**What you are asked to do:** Scan each line of the records for the word "case" and extract the ones that have it.

[Opening Working data section]

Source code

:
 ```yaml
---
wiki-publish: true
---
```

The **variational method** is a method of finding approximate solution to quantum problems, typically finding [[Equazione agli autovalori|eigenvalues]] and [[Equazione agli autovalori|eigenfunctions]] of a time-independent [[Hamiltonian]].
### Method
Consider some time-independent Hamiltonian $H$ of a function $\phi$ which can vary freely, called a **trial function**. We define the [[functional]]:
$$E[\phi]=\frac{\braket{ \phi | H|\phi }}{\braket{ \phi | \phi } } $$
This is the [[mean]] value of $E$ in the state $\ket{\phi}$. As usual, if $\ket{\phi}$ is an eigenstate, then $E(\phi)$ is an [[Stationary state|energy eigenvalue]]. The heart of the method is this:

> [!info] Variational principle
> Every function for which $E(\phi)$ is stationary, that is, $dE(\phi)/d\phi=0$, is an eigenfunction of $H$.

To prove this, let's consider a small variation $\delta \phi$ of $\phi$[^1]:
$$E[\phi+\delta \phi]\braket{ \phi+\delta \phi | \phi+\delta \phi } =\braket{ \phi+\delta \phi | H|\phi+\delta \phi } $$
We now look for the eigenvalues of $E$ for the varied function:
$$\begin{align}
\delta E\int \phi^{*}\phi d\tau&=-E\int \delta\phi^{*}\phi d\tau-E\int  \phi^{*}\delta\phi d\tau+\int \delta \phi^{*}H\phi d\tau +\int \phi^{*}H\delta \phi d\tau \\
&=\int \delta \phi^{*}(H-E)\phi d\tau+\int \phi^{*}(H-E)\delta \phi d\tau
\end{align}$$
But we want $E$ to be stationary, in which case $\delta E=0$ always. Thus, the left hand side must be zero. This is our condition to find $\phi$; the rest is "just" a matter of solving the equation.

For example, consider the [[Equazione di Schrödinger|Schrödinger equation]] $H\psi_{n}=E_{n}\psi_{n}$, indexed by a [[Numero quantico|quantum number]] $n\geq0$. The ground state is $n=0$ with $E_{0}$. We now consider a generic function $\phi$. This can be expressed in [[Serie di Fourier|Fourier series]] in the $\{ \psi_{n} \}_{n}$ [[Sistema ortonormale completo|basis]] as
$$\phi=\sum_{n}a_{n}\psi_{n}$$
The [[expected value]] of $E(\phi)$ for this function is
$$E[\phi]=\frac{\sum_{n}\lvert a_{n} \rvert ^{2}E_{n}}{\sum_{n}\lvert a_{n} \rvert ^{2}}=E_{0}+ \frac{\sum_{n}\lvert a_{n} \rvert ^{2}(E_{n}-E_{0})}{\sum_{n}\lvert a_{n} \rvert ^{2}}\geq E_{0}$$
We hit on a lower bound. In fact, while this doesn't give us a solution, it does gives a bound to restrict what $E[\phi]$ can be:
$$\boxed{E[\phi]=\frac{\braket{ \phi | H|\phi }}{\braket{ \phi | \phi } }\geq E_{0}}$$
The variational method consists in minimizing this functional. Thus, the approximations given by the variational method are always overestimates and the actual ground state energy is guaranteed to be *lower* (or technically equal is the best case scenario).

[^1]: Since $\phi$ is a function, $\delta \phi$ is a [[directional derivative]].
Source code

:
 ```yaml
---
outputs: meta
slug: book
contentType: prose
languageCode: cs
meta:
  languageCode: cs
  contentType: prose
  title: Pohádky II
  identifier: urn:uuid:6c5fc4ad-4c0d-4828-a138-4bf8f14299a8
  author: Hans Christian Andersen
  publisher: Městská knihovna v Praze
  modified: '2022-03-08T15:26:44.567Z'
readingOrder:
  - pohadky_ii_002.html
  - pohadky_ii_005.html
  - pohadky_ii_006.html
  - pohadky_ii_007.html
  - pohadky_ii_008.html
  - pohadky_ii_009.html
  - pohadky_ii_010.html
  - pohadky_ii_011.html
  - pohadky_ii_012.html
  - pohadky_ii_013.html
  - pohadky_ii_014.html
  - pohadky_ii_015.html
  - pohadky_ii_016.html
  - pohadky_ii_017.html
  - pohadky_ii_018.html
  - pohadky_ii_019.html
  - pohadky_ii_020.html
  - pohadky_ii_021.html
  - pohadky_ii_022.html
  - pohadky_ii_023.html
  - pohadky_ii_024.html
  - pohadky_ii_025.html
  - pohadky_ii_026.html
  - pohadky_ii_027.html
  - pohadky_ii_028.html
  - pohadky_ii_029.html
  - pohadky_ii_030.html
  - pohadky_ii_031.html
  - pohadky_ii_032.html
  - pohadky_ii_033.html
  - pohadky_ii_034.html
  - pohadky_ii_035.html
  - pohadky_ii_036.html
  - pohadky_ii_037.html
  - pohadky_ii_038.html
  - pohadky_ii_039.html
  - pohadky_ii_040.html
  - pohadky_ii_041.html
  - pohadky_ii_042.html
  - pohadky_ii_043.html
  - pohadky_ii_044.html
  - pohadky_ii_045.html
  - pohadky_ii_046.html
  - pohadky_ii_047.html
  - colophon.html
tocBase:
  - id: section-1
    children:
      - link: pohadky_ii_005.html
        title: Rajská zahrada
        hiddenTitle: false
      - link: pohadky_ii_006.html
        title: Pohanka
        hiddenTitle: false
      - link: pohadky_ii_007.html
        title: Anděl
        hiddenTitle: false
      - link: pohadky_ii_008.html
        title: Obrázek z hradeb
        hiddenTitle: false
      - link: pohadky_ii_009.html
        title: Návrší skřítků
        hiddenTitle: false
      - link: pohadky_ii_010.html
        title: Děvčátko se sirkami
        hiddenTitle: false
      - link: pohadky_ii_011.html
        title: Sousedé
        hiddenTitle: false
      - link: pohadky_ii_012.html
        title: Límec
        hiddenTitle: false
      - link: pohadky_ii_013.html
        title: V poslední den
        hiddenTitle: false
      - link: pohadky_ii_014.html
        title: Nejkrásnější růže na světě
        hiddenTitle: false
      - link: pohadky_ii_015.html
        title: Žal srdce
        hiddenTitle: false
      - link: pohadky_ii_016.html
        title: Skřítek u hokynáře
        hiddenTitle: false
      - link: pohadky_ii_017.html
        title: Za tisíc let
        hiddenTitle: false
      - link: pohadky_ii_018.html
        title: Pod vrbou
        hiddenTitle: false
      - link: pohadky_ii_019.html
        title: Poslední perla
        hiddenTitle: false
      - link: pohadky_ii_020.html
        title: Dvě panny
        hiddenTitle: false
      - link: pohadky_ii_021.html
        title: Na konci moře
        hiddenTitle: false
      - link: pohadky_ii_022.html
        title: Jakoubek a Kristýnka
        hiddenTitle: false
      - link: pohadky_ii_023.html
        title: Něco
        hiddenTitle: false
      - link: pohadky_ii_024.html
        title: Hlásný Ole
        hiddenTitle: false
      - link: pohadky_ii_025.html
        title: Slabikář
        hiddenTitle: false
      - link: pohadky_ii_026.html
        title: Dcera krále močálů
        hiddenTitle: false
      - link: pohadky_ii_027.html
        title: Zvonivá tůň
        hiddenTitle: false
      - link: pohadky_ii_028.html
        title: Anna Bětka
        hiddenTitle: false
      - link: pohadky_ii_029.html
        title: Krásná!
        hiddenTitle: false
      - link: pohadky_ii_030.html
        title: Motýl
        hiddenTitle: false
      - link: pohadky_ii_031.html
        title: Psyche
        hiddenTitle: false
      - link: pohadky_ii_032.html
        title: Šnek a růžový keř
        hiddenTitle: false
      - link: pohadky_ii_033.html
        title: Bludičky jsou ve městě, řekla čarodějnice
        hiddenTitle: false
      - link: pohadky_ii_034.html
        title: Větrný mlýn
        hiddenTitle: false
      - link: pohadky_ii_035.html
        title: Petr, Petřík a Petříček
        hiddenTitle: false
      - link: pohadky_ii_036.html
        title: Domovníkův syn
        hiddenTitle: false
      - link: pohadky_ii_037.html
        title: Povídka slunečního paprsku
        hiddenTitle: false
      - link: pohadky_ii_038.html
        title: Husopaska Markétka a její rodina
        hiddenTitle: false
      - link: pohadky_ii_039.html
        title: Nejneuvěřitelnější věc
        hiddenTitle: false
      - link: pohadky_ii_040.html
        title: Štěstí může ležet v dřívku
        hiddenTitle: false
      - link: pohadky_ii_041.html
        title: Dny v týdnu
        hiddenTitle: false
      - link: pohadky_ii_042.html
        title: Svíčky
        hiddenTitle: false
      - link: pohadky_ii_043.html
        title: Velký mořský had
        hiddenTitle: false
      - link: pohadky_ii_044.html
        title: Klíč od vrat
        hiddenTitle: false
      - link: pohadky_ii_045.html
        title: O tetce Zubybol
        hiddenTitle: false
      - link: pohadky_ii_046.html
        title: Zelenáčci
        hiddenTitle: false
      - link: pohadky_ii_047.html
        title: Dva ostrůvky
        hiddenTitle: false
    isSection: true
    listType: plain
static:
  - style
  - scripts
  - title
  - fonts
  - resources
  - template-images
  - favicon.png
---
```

[Closing Working data section]

**Answer box:**
But we want $E$ to be stationary, in which case $\delta E=0$ always. Thus, the left hand side must be zero. This is our condition to find $\phi$; the rest is "just" a matter of solving the equation.
The variational method consists in minimizing this functional. Thus, the approximations given by the variational method are always overestimates and the actual ground state energy is guaranteed to be *lower* (or technically equal is the best case scenario).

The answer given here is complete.